- [Aim of the exercise]
Go through the lines below. Copy those with "under".
=== Section Start ===
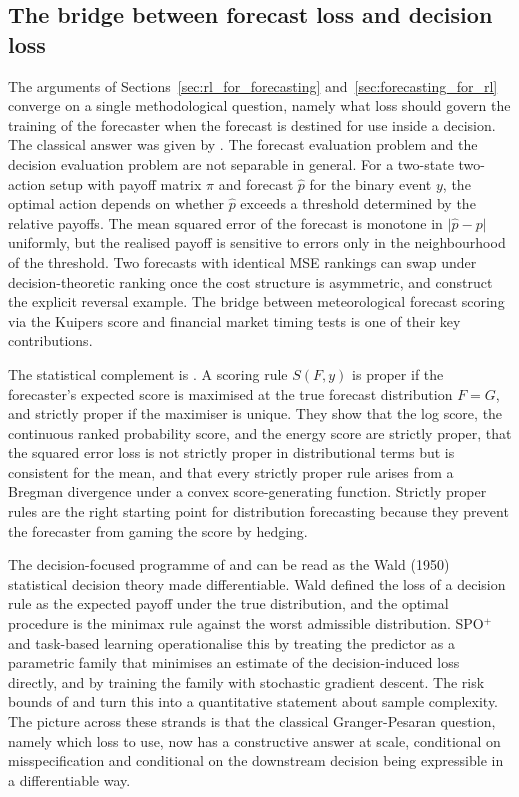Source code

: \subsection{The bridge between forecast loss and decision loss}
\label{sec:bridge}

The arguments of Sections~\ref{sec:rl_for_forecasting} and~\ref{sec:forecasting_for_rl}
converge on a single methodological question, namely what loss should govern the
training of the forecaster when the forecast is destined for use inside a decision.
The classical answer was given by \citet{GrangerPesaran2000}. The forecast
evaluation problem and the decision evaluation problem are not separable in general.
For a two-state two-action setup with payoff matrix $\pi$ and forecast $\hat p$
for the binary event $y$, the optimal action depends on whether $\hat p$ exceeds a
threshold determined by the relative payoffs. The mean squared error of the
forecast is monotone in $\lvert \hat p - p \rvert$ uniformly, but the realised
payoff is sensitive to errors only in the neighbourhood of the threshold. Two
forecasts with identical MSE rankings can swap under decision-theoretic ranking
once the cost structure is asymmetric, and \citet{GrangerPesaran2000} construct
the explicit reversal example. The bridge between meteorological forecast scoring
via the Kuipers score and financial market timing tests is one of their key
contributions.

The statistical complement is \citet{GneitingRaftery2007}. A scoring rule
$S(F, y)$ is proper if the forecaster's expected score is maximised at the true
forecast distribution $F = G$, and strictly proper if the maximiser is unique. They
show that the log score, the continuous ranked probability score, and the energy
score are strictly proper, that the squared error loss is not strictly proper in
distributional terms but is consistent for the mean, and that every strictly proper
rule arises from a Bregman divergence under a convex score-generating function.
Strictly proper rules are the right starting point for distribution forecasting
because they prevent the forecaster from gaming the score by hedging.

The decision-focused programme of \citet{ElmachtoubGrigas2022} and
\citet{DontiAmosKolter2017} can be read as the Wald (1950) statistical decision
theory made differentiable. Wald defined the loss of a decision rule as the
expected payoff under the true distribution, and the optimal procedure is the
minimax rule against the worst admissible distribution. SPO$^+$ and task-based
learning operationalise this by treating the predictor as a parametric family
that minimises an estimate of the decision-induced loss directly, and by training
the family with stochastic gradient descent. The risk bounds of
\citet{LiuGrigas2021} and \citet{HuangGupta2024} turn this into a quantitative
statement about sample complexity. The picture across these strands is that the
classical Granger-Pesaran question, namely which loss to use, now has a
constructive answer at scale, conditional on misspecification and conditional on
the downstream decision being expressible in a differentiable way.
=== Section End ===
- [Exercise output]
forecasts with identical MSE rankings can swap under decision-theoretic ranking
rule arises from a Bregman divergence under a convex score-generating function.
expected payoff under the true distribution, and the optimal procedure is the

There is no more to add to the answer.